_EXERCISE AIM_:
Identify and pull out each line of the entries in which "bugs" occurs.

[Dataset excerpts]

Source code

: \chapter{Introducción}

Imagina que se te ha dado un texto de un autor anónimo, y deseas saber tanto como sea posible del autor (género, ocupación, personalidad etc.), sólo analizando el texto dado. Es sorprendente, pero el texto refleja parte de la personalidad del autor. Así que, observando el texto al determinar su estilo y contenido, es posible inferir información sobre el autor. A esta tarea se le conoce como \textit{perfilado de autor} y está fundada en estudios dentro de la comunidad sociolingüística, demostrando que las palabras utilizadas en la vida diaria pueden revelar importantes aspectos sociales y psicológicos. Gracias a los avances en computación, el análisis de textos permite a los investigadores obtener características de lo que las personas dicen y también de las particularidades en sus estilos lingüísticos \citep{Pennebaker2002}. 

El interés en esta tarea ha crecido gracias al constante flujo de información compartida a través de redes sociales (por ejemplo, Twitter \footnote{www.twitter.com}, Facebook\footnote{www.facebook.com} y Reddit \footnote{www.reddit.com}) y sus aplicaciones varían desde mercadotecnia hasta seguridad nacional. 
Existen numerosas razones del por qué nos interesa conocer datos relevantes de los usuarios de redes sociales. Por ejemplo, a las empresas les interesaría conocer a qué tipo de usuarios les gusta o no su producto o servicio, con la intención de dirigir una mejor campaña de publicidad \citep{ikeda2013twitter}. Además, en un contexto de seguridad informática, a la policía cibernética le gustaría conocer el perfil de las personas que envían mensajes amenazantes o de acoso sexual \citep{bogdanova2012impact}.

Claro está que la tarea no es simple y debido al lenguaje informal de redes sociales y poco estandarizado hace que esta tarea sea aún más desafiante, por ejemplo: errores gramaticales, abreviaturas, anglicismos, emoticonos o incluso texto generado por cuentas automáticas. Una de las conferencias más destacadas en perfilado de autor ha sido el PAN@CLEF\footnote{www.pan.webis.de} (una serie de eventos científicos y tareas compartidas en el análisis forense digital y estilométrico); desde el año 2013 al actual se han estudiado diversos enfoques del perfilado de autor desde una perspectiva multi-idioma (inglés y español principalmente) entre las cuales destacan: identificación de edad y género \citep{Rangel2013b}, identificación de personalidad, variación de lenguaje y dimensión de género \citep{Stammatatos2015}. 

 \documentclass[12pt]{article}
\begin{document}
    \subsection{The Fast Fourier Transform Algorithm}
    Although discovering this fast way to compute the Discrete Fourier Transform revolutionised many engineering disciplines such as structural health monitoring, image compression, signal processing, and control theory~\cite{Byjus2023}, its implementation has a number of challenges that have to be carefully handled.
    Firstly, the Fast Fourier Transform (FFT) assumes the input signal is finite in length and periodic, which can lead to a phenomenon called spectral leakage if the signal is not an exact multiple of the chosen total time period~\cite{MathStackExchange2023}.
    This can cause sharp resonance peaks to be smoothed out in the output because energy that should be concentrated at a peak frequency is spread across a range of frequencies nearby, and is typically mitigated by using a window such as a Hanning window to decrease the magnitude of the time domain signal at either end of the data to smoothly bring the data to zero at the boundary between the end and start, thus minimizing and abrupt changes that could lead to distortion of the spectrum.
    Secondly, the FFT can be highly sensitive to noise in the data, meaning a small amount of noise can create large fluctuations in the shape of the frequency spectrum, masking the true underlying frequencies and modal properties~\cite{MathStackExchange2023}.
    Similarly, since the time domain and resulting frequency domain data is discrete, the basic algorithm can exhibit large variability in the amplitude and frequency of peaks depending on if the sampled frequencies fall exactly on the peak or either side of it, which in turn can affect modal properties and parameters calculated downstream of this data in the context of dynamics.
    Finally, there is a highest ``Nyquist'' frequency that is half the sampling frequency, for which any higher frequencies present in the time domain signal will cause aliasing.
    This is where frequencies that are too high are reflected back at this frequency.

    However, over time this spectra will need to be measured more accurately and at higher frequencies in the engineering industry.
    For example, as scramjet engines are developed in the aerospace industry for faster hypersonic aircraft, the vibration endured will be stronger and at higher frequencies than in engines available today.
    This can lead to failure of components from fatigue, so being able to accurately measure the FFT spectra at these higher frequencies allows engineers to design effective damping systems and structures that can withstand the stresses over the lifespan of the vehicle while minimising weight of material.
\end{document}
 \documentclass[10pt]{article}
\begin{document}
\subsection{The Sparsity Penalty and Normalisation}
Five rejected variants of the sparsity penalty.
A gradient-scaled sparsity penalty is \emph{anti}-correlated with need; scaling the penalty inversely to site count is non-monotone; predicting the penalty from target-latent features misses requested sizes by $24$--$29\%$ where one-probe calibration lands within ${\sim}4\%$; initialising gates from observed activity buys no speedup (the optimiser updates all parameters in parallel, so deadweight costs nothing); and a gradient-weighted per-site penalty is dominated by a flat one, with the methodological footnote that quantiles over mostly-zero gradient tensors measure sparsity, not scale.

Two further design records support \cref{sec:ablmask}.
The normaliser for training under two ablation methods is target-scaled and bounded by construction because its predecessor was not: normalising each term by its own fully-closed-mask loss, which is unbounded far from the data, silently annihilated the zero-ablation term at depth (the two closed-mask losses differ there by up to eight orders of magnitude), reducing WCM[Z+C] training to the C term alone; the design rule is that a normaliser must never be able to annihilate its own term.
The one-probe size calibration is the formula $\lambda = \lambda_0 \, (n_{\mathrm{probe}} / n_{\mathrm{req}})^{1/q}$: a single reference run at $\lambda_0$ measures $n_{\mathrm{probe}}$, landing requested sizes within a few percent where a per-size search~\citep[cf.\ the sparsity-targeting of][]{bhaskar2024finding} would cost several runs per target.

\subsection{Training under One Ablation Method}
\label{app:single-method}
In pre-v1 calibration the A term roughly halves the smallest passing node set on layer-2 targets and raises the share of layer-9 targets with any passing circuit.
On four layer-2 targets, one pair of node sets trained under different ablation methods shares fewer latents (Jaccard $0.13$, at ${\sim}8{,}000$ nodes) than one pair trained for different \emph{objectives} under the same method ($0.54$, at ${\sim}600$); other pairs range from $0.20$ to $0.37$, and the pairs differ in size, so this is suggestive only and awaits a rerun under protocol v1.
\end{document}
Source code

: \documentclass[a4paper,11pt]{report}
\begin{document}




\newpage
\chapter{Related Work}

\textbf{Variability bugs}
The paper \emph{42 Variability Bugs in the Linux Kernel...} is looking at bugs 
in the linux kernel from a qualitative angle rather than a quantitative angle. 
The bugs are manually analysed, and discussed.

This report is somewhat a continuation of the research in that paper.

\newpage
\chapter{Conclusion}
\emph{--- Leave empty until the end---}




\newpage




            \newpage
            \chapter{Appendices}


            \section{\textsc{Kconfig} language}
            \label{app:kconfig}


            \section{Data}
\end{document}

_ANSWER BOX_:
\textbf{Variability bugs}
The paper \emph{42 Variability Bugs in the Linux Kernel...} is looking at bugs 
The bugs are manually analysed, and discussed.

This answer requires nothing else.